GIVEN RECORDS ▸
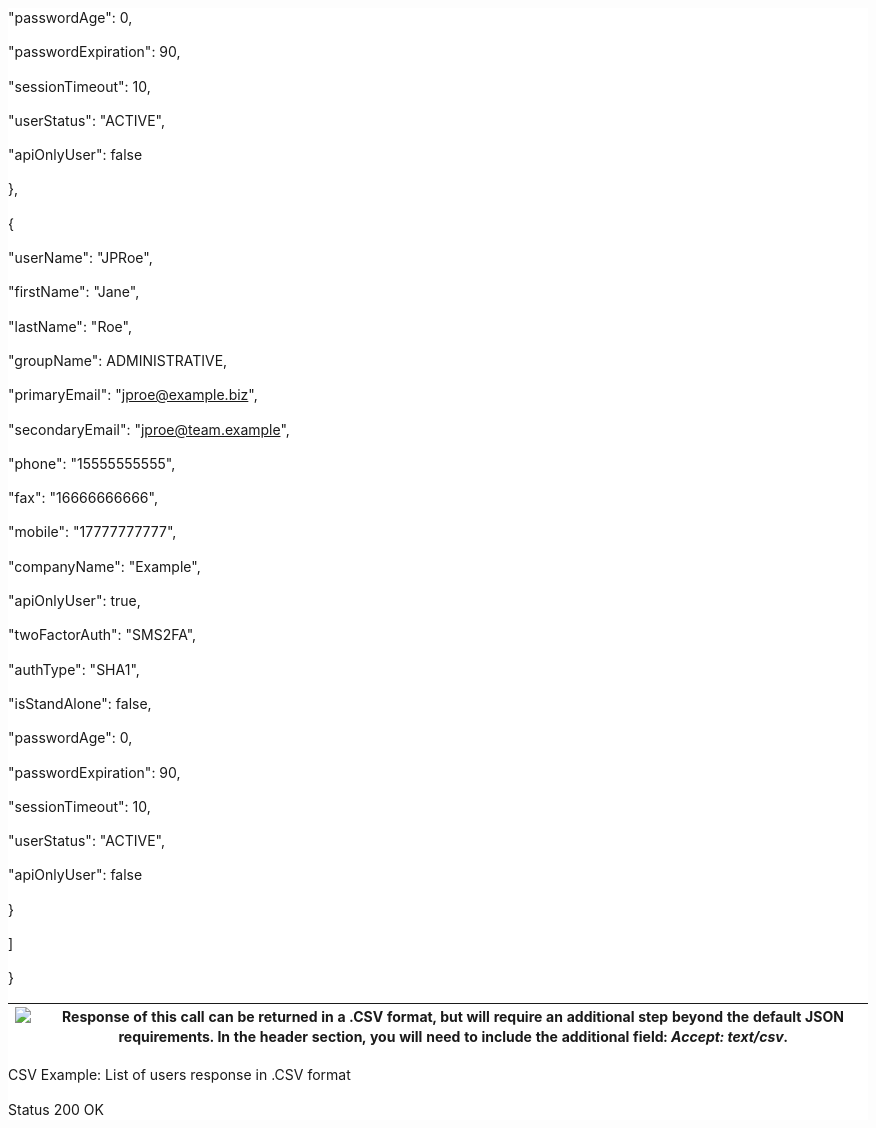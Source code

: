 "passwordAge": 0,

"passwordExpiration": 90,

"sessionTimeout": 10,

"userStatus": "ACTIVE",

"apiOnlyUser": false

},

{

"userName": "JPRoe",

"firstName": "Jane",

"lastName": "Roe",

"groupName": ADMINISTRATIVE,

"primaryEmail": "jproe@example.biz",

"secondaryEmail": "jproe@team.example",

"phone": "15555555555",

"fax": "16666666666",

"mobile": "17777777777",

"companyName": "Example",

"apiOnlyUser": true,

"twoFactorAuth": "SMS2FA",

"authType": "SHA1",

"isStandAlone": false,

"passwordAge": 0,

"passwordExpiration": 90,

"sessionTimeout": 10,

"userStatus": "ACTIVE",

"apiOnlyUser": false

}

]

}

![](../../Resources/Images/Rest-API_User_Guide/Introduction_73x85.png) |  Response of this call can be returned in a .CSV format, but will require an additional step beyond the default JSON requirements. In the header section, you will need to include the additional field: _Accept: text/csv_.   
---|---  
  
CSV Example: List of users response in .CSV format

Status 200 OK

WHAT THE TASK ASKS ▸ Print every line above exactly as given, but not the pictures.

RESPONSE FOR THIS EXERCISE ▸
Source code

: "passwordAge": 0,

"passwordExpiration": 90,

"sessionTimeout": 10,

"userStatus": "ACTIVE",

"apiOnlyUser": false

},

{

"userName": "JPRoe",

"firstName": "Jane",

"lastName": "Roe",

"groupName": ADMINISTRATIVE,

"primaryEmail": "jproe@example.biz",

"secondaryEmail": "jproe@team.example",

"phone": "15555555555",

"fax": "16666666666",

"mobile": "17777777777",

"companyName": "Example",

"apiOnlyUser": true,

"twoFactorAuth": "SMS2FA",

"authType": "SHA1",

"isStandAlone": false,

"passwordAge": 0,

"passwordExpiration": 90,

"sessionTimeout": 10,

"userStatus": "ACTIVE",

"apiOnlyUser": false

}

]

}

![](../../Resources/Images/Rest-API_User_Guide/Introduction_73x85.png) |  Response of this call can be returned in a .CSV format, but will require an additional step beyond the default JSON requirements. In the header section, you will need to include the additional field: _Accept: text/csv_.   
---|---  
  
CSV Example: List of users response in .CSV format

Status 200 OK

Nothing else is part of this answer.